___ Dataset entries

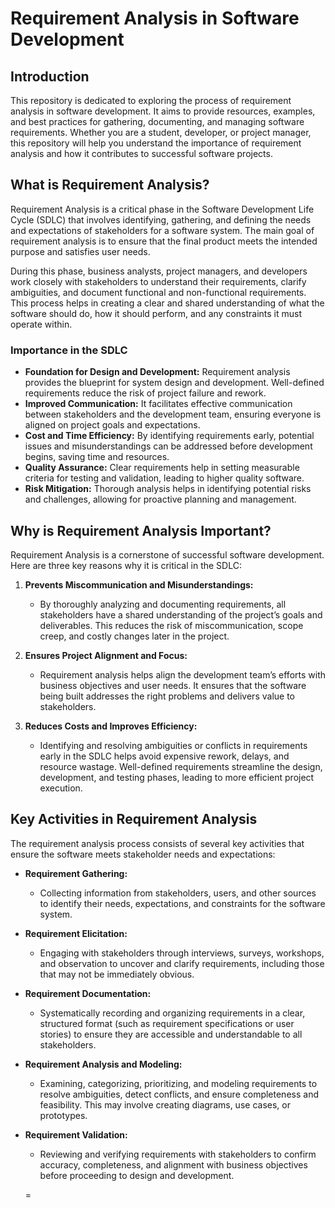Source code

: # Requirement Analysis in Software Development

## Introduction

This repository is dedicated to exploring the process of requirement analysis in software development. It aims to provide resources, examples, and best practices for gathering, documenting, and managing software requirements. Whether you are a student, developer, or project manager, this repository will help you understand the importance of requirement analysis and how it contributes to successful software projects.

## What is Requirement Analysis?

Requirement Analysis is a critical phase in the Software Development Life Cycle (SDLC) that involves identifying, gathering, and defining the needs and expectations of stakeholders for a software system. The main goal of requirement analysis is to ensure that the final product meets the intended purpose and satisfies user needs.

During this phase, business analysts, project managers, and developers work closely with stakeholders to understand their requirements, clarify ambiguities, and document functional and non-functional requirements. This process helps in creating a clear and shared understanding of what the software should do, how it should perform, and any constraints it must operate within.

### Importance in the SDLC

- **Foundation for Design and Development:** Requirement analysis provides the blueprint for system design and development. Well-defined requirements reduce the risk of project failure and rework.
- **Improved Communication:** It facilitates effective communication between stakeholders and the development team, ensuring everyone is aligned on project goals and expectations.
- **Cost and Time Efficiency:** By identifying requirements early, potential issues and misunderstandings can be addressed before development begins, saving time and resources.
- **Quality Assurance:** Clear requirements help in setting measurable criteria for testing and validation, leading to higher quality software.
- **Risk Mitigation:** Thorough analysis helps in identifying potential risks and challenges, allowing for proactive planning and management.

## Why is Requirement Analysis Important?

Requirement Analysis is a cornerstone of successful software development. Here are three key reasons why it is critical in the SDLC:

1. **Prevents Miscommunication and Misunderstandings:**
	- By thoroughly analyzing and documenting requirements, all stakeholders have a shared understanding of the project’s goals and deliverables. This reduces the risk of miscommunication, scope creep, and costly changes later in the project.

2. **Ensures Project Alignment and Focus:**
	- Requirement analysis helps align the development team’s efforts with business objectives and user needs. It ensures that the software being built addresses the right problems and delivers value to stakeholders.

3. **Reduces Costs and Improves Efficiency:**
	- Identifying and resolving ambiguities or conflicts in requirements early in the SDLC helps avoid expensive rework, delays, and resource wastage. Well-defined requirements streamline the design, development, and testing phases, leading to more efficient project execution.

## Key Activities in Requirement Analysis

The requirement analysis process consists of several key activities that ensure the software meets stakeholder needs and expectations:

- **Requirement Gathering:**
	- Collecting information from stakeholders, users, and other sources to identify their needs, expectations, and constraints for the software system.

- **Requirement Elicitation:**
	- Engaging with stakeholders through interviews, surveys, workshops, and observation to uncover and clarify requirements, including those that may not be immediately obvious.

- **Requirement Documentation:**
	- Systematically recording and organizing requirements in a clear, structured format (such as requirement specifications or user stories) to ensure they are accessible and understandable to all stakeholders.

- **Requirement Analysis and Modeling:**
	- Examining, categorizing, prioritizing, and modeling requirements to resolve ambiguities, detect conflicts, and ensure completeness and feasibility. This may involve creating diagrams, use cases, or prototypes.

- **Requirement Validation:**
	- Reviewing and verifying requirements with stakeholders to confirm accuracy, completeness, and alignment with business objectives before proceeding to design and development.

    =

______

Problem to solve: Which lines run from the one containing "- **Requirement Analysis and Modeling:**" to the final line of the entries? Return those lines exactly, and only those.

Finished exercise:
- **Requirement Analysis and Modeling:**
	- Examining, categorizing, prioritizing, and modeling requirements to resolve ambiguities, detect conflicts, and ensure completeness and feasibility. This may involve creating diagrams, use cases, or prototypes.

- **Requirement Validation:**
	- Reviewing and verifying requirements with stakeholders to confirm accuracy, completeness, and alignment with business objectives before proceeding to design and development.

    =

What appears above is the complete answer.